Europium and yetterbium get f7 and f14
configuration in +2 oxidation state, as shown below:
Eu2+
: [Xe]4f7
Yb2+ : [Xe]4f14
(iii) La, Gd, and
Lu exhibit only +3 oxidation states due to empty, half filled and fulfilled
4f-sub orbit.
The stability of different oxidation state has strong effect on the
properties of those elements. For example, Ce(IV) is favoured because of its
noble gas configuration. But it is strong oxidant changing to common +3
oxidation state.
Similarly, Eu2+ is stable because of its half filled 4f7 configuration.

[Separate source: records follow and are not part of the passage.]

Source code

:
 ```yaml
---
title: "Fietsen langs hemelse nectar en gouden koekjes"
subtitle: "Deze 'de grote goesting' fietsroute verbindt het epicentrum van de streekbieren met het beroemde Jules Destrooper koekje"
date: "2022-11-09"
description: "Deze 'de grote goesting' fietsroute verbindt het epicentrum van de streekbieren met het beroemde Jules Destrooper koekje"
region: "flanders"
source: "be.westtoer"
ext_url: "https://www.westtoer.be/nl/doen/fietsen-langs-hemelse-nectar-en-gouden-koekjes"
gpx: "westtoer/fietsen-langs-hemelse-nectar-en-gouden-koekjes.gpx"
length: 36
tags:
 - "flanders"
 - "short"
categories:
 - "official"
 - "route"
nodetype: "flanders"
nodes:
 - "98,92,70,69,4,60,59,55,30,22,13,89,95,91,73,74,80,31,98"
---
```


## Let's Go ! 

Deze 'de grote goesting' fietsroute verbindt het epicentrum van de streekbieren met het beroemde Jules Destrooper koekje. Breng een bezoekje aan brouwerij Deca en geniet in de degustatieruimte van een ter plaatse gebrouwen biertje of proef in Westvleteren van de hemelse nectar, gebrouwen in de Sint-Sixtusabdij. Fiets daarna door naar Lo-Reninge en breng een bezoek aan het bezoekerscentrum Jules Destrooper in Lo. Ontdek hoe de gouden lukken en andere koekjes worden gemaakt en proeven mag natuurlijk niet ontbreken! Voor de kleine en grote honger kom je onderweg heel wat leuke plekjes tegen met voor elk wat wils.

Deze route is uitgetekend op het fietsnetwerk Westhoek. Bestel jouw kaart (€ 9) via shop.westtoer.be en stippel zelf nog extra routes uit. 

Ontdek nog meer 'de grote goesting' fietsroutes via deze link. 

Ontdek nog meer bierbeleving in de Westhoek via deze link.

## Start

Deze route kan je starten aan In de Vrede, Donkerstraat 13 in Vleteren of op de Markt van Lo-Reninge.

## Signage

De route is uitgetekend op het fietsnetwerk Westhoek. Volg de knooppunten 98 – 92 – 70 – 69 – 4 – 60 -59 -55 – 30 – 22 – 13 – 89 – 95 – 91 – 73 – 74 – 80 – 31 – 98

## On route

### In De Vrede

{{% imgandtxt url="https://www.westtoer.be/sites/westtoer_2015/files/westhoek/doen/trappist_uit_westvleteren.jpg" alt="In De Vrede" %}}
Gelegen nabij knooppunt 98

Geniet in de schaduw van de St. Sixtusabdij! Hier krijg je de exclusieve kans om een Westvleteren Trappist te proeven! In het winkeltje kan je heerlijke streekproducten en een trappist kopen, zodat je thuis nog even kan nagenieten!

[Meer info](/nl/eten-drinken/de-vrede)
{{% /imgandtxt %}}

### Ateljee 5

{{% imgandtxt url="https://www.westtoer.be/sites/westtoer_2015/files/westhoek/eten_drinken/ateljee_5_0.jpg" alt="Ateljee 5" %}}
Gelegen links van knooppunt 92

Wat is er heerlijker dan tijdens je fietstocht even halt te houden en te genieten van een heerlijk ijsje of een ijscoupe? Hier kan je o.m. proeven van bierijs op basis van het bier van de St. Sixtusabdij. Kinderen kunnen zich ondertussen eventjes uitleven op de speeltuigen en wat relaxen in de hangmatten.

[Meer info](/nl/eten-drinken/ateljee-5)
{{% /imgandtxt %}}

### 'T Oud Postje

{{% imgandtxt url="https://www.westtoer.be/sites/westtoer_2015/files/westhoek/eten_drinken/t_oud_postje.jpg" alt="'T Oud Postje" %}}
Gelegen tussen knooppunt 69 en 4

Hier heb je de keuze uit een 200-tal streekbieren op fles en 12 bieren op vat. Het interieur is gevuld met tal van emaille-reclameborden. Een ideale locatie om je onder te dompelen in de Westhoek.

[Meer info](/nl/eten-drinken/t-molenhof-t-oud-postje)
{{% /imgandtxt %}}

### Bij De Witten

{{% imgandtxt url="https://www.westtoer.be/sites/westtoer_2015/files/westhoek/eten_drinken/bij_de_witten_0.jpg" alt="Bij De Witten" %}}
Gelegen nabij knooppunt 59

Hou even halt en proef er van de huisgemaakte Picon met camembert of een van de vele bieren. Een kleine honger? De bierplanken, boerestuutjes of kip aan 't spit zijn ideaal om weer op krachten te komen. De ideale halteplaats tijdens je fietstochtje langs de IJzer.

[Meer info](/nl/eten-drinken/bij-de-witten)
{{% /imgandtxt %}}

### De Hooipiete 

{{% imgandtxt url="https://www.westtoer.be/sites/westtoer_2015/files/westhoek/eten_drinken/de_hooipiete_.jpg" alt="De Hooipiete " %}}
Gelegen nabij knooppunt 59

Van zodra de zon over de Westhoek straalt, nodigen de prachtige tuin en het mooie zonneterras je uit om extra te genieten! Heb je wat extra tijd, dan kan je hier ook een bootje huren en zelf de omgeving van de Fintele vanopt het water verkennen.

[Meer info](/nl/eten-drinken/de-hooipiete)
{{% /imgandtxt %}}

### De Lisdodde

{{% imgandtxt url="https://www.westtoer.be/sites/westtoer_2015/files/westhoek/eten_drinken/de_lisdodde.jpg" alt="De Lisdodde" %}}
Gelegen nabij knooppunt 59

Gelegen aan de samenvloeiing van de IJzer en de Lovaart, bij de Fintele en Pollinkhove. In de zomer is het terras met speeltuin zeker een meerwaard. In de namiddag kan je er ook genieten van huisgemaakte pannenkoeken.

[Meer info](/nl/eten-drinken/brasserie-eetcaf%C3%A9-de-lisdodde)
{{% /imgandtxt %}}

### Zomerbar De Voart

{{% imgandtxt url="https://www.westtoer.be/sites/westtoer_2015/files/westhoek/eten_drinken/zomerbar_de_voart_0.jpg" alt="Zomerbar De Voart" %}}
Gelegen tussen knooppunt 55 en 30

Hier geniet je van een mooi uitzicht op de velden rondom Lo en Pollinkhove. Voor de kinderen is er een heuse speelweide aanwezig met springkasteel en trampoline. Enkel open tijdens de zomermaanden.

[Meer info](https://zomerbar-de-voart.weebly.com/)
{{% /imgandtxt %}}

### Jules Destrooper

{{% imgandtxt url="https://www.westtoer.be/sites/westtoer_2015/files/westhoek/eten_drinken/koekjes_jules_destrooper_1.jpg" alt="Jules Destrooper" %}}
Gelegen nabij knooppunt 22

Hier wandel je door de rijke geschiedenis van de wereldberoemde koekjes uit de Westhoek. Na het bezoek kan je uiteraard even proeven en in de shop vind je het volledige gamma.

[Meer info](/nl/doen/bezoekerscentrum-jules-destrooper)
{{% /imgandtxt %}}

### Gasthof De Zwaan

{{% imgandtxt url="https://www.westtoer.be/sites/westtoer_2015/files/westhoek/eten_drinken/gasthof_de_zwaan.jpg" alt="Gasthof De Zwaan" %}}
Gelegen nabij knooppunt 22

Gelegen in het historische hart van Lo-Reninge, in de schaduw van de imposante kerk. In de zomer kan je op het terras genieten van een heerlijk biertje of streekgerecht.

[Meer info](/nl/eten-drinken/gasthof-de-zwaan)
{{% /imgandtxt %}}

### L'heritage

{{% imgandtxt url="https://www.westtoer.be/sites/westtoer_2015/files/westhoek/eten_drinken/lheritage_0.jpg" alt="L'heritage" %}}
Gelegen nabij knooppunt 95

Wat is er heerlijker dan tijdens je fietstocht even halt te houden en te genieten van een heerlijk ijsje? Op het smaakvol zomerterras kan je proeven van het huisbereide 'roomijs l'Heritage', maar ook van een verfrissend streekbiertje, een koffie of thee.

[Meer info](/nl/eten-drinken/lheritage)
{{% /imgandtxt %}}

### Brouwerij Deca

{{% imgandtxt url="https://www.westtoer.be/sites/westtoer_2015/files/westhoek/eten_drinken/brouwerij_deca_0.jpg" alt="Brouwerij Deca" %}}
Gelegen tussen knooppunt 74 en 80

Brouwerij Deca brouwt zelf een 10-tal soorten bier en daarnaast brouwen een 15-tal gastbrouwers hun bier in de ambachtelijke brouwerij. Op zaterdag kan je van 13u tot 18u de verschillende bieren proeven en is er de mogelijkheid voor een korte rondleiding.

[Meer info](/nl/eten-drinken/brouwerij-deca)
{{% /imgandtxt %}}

However, it is a strong reducing agent changing to Eu3+ (common
oxidation state.) Similarly, Yb2+ having the configuration 4f14
is a reductant. Samarium also behaves like europium exhibiting both +2 and +3
oxidation states.
Important
note: - Irrespective of noble gas
configuration 4f0 Ce+4 is strong oxidizing agent and it
changes to +3 state. It is because the Eo value for Ce+4|
Ce+3 is +1.74 V which suggests that it can oxidise water. But its
reaction rate is very slow so Ce+4 is good analytical reagent.
Similarly
Eu+2
is stable with half filled 4f7 configuration but Eu+2 is strong reducing agent and
it changes to +3 state. It is because the Eo value for Eu+3
| Eu+2 is negative.
(3) Magnetic properties.
La3+
and Lu3+ are diamagnetic, while the trivalent ions of the rest of
the lanthanides are paramagnetic in nature. The paramagnetic moment values of
the lanthanide ions are higher than those expected on the basis of the number
of unpaired electrons. This occurs due to an appreciable contribution from
orbital angular momentum.
(4) Reduction potentials and metallic
character. The standard electrode (reduction) potentials of the
lanthanide ions become less negative across the series. Thus, their reducing
power decreases in going from Ce to Lu. The highly negative E° values
indicate these elements to be highly electropositive metals capable of
displacing hydrogen from water.
The
M(OH)3 are ionic and basic in character. These hydroxides are
stronger than Al(OH)3 and weaker than Ca(OH)2. The
basic strength decreases in going from La to Lu.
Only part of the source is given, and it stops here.